小さな頃から何故か一人暮らしに憧れていた。両親の仲が悪かったからとか、家庭環境が最悪だったからとか、そんなドラマや小説の中の話みたいなことはない。まぁ、恋愛ごとなどは苦手だけれども。
ただ、『憧れて』いた。

「引越しはいいけど荷解き辛いぃ」

そう、もう私は1人。家で荷造りしてる時はお母さんに小言を言われながら手伝ってもらったものの、ここからはもう1人なのだ。
小さなアパートで1LKで、ちょっとお値段は普通の学生マンションよりお高めだが自分で必死に探して決めた念願の一人暮らし部屋だ。

「ダンボールが……1.2.3……はぁ、数えるのやめよ」

まだ大学始まるまでに5日あるし、それまでにいろいろ決めて、荷解きしなくては行けない。

「お隣さんに挨拶しないと。よっこらしょ」

重たい腰をダンボールの山の前を見上げてから持ち上げてお母さんに持たされた紙袋を引っ掴む。キィ、と小さな音を立てながら扉を開ける。まだ春なだけあって外は涼しい。というか肌寒い。急いで衣服のダンボールからカーディガンを出してはおった。
さて、と挨拶をすべき隣さんの表札を見る。

「クロ、オ?」

なんかめっちゃカッコいい苗字ですが。某バスケ漫画にこんな感じの名前出てこなかったっけ。あ、あれはクロコか。

「呼んだ?」
「はえ!?!?」
「蝿?」
「え、あ、え?どちら様で……」
「ボクが黒尾デース」

はっきりいってもいいですか。
めちゃくちゃデカイオジサン。しかも髪の毛なんかすごいし。ワックスで決めてるつもりなのだろうか、だったら笑っちゃいけない。
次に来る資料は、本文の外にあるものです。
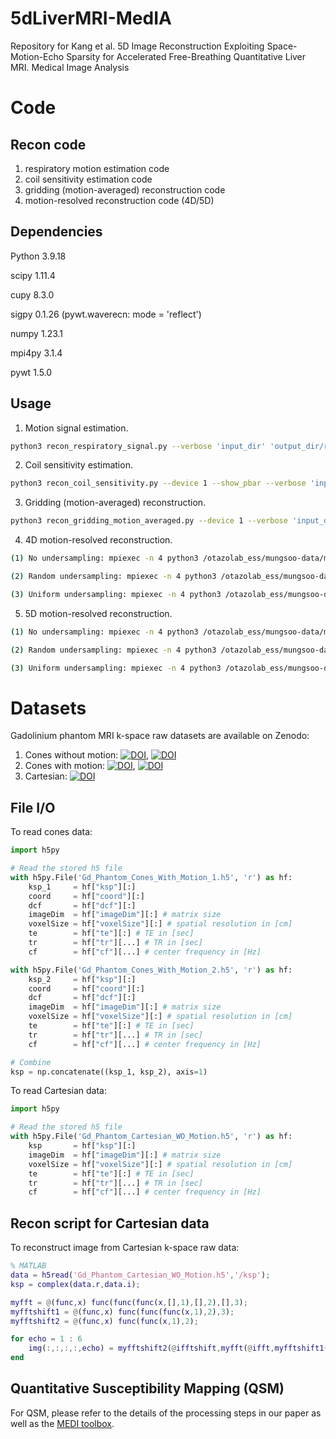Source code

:# 5dLiverMRI-MedIA
Repository for Kang et al. 5D Image Reconstruction Exploiting Space-Motion-Echo Sparsity for Accelerated Free-Breathing Quantitative Liver MRI. Medical Image Analysis

# Code

## Recon code

1. respiratory motion estimation code
2. coil sensitivity estimation code
3. gridding (motion-averaged) reconstruction code
4. motion-resolved reconstruction code (4D/5D)
   
## Dependencies

Python 3.9.18

scipy 1.11.4

cupy 8.3.0

sigpy 0.1.26 (pywt.waverecn: mode = 'reflect') 

numpy 1.23.1

mpi4py 3.1.4

pywt 1.5.0

## Usage

1. Motion signal estimation.
```bash 
python3 recon_respiratory_signal.py --verbose 'input_dir' 'output_dir/resp'
```

2. Coil sensitivity estimation.
```bash 
python3 recon_coil_sensitivity.py --device 1 --show_pbar --verbose 'input_dir' 'output_dir/mps'
```

3. Gridding (motion-averaged) reconstruction.
```bash 
python3 recon_gridding_motion_averaged.py --device 1 --verbose 'input_dir' 'output_dir'
```

4. 4D motion-resolved reconstruction.
```bash
(1) No undersampling: mpiexec -n 4 python3 /otazolab_ess/mungsoo-data/motion_resolved_recon_tools/Cones/recon/bin/recon_4D_motion_resolved_PDHG.py --num_bins 4 --lambda1 1e-6 --multi_gpu --show_pbar --verbose 'input_dir' 'output_dir'

(2) Random undersampling: mpiexec -n 4 python3 /otazolab_ess/mungsoo-data/motion_resolved_recon_tools/Cones/recon/bin/recon_4D_motion_resolved_PDHG_undersampling.py --num_bins 4 --lambda1 1e-6 --undersampling 60 --random --multi_gpu --show_pbar --verbose 'input_dir' 'output_dir'

(3) Uniform undersampling: mpiexec -n 4 python3 /otazolab_ess/mungsoo-data/motion_resolved_recon_tools/Cones/recon/bin/recon_4D_motion_resolved_PDHG_undersampling.py --num_bins 4 --lambda1 1e-6 --undersampling 60 --multi_gpu --show_pbar --verbose 'input_dir' 'output_dir'
```

5. 5D motion-resolved reconstruction.
```bash
(1) No undersampling: mpiexec -n 4 python3 /otazolab_ess/mungsoo-data/motion_resolved_recon_tools/Cones/recon/bin/recon_5D_motion_resolved_PDHG.py --num_bins 4 --lambda1 1e-6 --lambda2 8e-7 --lambda3 3e-6 --multi_gpu --show_pbar --verbose 'input_dir' 'output_dir'

(2) Random undersampling: mpiexec -n 4 python3 /otazolab_ess/mungsoo-data/motion_resolved_recon_tools/Cones/recon/bin/recon_5D_motion_resolved_PDHG_undersampling.py --num_bins 4 --lambda1 1e-6 --lambda2 8e-7 --lambda3 3e-6 --undersampling 60 --random --multi_gpu --show_pbar --verbose 'input_dir' 'output_dir'

(3) Uniform undersampling: mpiexec -n 4 python3 /otazolab_ess/mungsoo-data/motion_resolved_recon_tools/Cones/recon/bin/recon_5D_motion_resolved_PDHG_undersampling.py --num_bins 4 --lambda1 1e-6 --lambda2 8e-7 --lambda3 3e-6 --undersampling 60 --multi_gpu --show_pbar --verbose 'input_dir' 'output_dir'
```

# Datasets

Gadolinium phantom MRI k-space raw datasets are available on Zenodo:

1. Cones without motion: [![DOI](https://zenodo.org/badge/DOI/10.5281/zenodo.14707963.svg)](https://doi.org/10.5281/zenodo.14707963), [![DOI](https://zenodo.org/badge/DOI/10.5281/zenodo.14707967.svg)](https://doi.org/10.5281/zenodo.14707967)
2. Cones with motion: [![DOI](https://zenodo.org/badge/DOI/10.5281/zenodo.14691117.svg)](https://doi.org/10.5281/zenodo.14691117), [![DOI](https://zenodo.org/badge/DOI/10.5281/zenodo.14691162.svg)](https://doi.org/10.5281/zenodo.14691162)
3. Cartesian: [![DOI](https://zenodo.org/badge/DOI/10.5281/zenodo.14691167.svg)](https://doi.org/10.5281/zenodo.14691167)

## File I/O

To read cones data:
```python
import h5py

# Read the stored h5 file
with h5py.File('Gd_Phantom_Cones_With_Motion_1.h5', 'r') as hf:
    ksp_1     = hf["ksp"][:]
    coord     = hf["coord"][:]
    dcf       = hf["dcf"][:]
    imageDim  = hf["imageDim"][:] # matrix size
    voxelSize = hf["voxelSize"][:] # spatial resolution in [cm]
    te        = hf["te"][:] # TE in [sec]
    tr        = hf["tr"][...] # TR in [sec]
    cf        = hf["cf"][...] # center frequency in [Hz] 

with h5py.File('Gd_Phantom_Cones_With_Motion_2.h5', 'r') as hf:
    ksp_2     = hf["ksp"][:]
    coord     = hf["coord"][:]
    dcf       = hf["dcf"][:]
    imageDim  = hf["imageDim"][:] # matrix size
    voxelSize = hf["voxelSize"][:] # spatial resolution in [cm]
    te        = hf["te"][:] # TE in [sec]
    tr        = hf["tr"][...] # TR in [sec]
    cf        = hf["cf"][...] # center frequency in [Hz] 

# Combine
ksp = np.concatenate((ksp_1, ksp_2), axis=1)
```

To read Cartesian data:
```python
import h5py

# Read the stored h5 file
with h5py.File('Gd_Phantom_Cartesian_WO_Motion.h5', 'r') as hf:
    ksp       = hf["ksp"][:]
    imageDim  = hf["imageDim"][:] # matrix size
    voxelSize = hf["voxelSize"][:] # spatial resolution in [cm]
    te        = hf["te"][:] # TE in [sec]
    tr        = hf["tr"][...] # TR in [sec]
    cf        = hf["cf"][...] # center frequency in [Hz] 
```

## Recon script for Cartesian data

To reconstruct image from Cartesian k-space raw data:
```matlab
% MATLAB
data = h5read('Gd_Phantom_Cartesian_WO_Motion.h5','/ksp');
ksp = complex(data.r,data.i);

myfft = @(func,x) func(func(func(x,[],1),[],2),[],3);
myfftshift1 = @(func,x) func(func(func(x,1),2),3);
myfftshift2 = @(func,x) func(func(x,1),2);

for echo = 1 : 6
    img(:,:,:,:,echo) = myfftshift2(@ifftshift,myfft(@ifft,myfftshift1(@fftshift,ksp(:,:,:,:,echo))));
end
```

## Quantitative Susceptibility Mapping (QSM)

For QSM, please refer to the details of the processing steps in our paper as well as the [MEDI toolbox](https://pre.weill.cornell.edu/mri/pages/qsm.html).
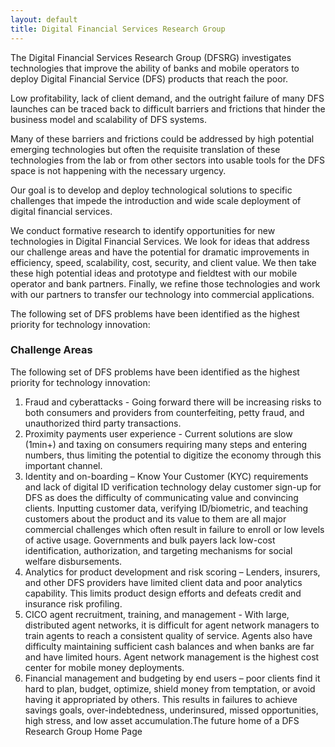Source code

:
 ```yaml
---
layout: default
title: Digital Financial Services Research Group
---
```



The Digital Financial Services Research Group (DFSRG) investigates technologies that improve the ability of banks and mobile operators to deploy Digital Financial Service (DFS) products that reach the poor.

Low profitability, lack of client demand, and the outright failure of many DFS launches can be traced back to difficult barriers and frictions that hinder the business model and scalability of DFS systems.

Many of these barriers and frictions could be addressed by high potential emerging technologies but often the requisite translation of these technologies from the lab or from other sectors into usable tools for the DFS space is not happening with the necessary urgency.

<div class="jumbotron">
Our goal is to develop and deploy technological solutions to specific challenges that impede the introduction and wide scale deployment of digital financial services.
</div>

We conduct formative research to identify opportunities for new technologies in Digital Financial Services. We look for ideas that address our challenge areas and have the potential for dramatic improvements in efficiency, speed, scalability, cost, security, and client value. We then take these high potential ideas and prototype and fieldtest with our mobile operator and bank partners.  Finally, we refine those technologies and work with our partners to transfer our technology into commercial applications.

The following set of DFS problems have been identified as the highest priority for technology innovation:

### Challenge Areas

The following set of DFS problems have been identified as the highest priority for technology innovation:

1. Fraud and cyberattacks - Going forward there will be increasing risks to both consumers and providers from counterfeiting, petty fraud, and unauthorized third party transactions.
1. Proximity payments user experience - Current solutions are slow (1min+) and taxing on consumers requiring many steps and entering numbers, thus limiting the potential to digitize the economy through this important channel.
3. Identity and on-boarding – Know Your Customer (KYC) requirements and lack of digital ID verification technology delay customer sign-up for DFS as does the difficulty of communicating value and convincing clients. Inputting customer data, verifying ID/biometric, and teaching customers about the product and its value to them are all major commercial challenges which often result in failure to enroll or low levels of active usage. Governments and bulk payers lack low-cost identification, authorization, and targeting mechanisms for social welfare disbursements.
4. Analytics for product development and risk scoring – Lenders, insurers, and other DFS providers have limited client data and poor analytics capability. This limits product design efforts and defeats credit and insurance risk profiling.
5. CICO agent recruitment, training, and management - With large, distributed agent networks, it is difficult for agent network managers to train agents to reach a consistent quality of service. Agents also have difficulty maintaining sufficient cash balances and when banks are far and have limited hours. Agent network management is the highest cost center for mobile money deployments.
6. Financial management and budgeting by end users – poor clients find it hard to plan, budget, optimize, shield money from temptation, or avoid having it appropriated by others. This results in failures to achieve savings goals, over-indebtedness, underinsured, missed opportunities, high stress, and low asset accumulation.The future home of a DFS Research Group Home Page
笑うな、こらえろ私。

「えっと、なんでプルプル震えてんですか」
「いや、あの、ぶふっ、すみません。ぶっ」
「いやもう笑ってるし。ぶふって言ってるから」
「いえ、そんな、ふっ……わ、私は#name1##name2#でふ」
「笑いすぎて噛んでるよ。もういいから、そんなに俺の頭がおかしいのか少女よ」
「頭はおかしくありません。髪の毛がおかしいんです」
「いや、否定してくれてありがとうとか言えねぇよ。上げてから落とすのやめてくれ」

最近のガキは……なんて呟いている黒尾さん?は何歳なのだろうか。まぁ、そんなの出合い頭、ついでに近所付き合いをこれからしていくであろう方にそんなの聞けるわけがない。
一通り笑ってから黒尾さんに改めて頭を下げてお蕎麦が入っている紙袋を渡す。

「隣に引っ越してきました、#name1##name2#です。よろしくお願いします」
「俺は黒尾鉄朗です。まぁ、なんかあったらいってくれ。面倒ごとはゴメンだけどな」

そして袋の中身を見た黒尾さんは噎せたように咳をして私に袋を突き返してきた。なんと失礼な人か。

「あれ……」

ふ、とお母さんが干したまま忘れていたと紙袋をもうひとつ渡してきたことを思い出した。それがお蕎麦が入った紙袋と同じ柄だったことも。

「お前、これはお隣さんに渡すものじゃねぇと思うぞ」

中身、私の下着だ。

「……お前、着痩せするタイプなのな」

悲鳴を上げてビンタをしようとした私の反応は当たり前だと思う。そしてそれを寸止めした私を誰か褒めて欲しい。
無言で返せばいいじゃん、着痩せするタイプなのな、とか言わなくてもいいじゃん!セクハラだよ訴えるよ!?

「オジサンサイテー!」
「だーれがオジサンだゴラァ!」
「よろしくしないでください変態ジジイ!」
「誰が変態ジジイだ!俺も願い下げだよ、クソガキ!」
「ガキじゃない!」

ドアを占める間際に両眼をつぶり舌を出してべーと言ってやった。我ながら子どもっぽいことをしたと思う。
てか何で気づかなかったの私。重さ全然違うじゃん。めっちゃ軽かったじゃん。
顔を合わせるのが嫌でちゃんとそのあと黒尾さんの扉のノブにお蕎麦は掛けておいた。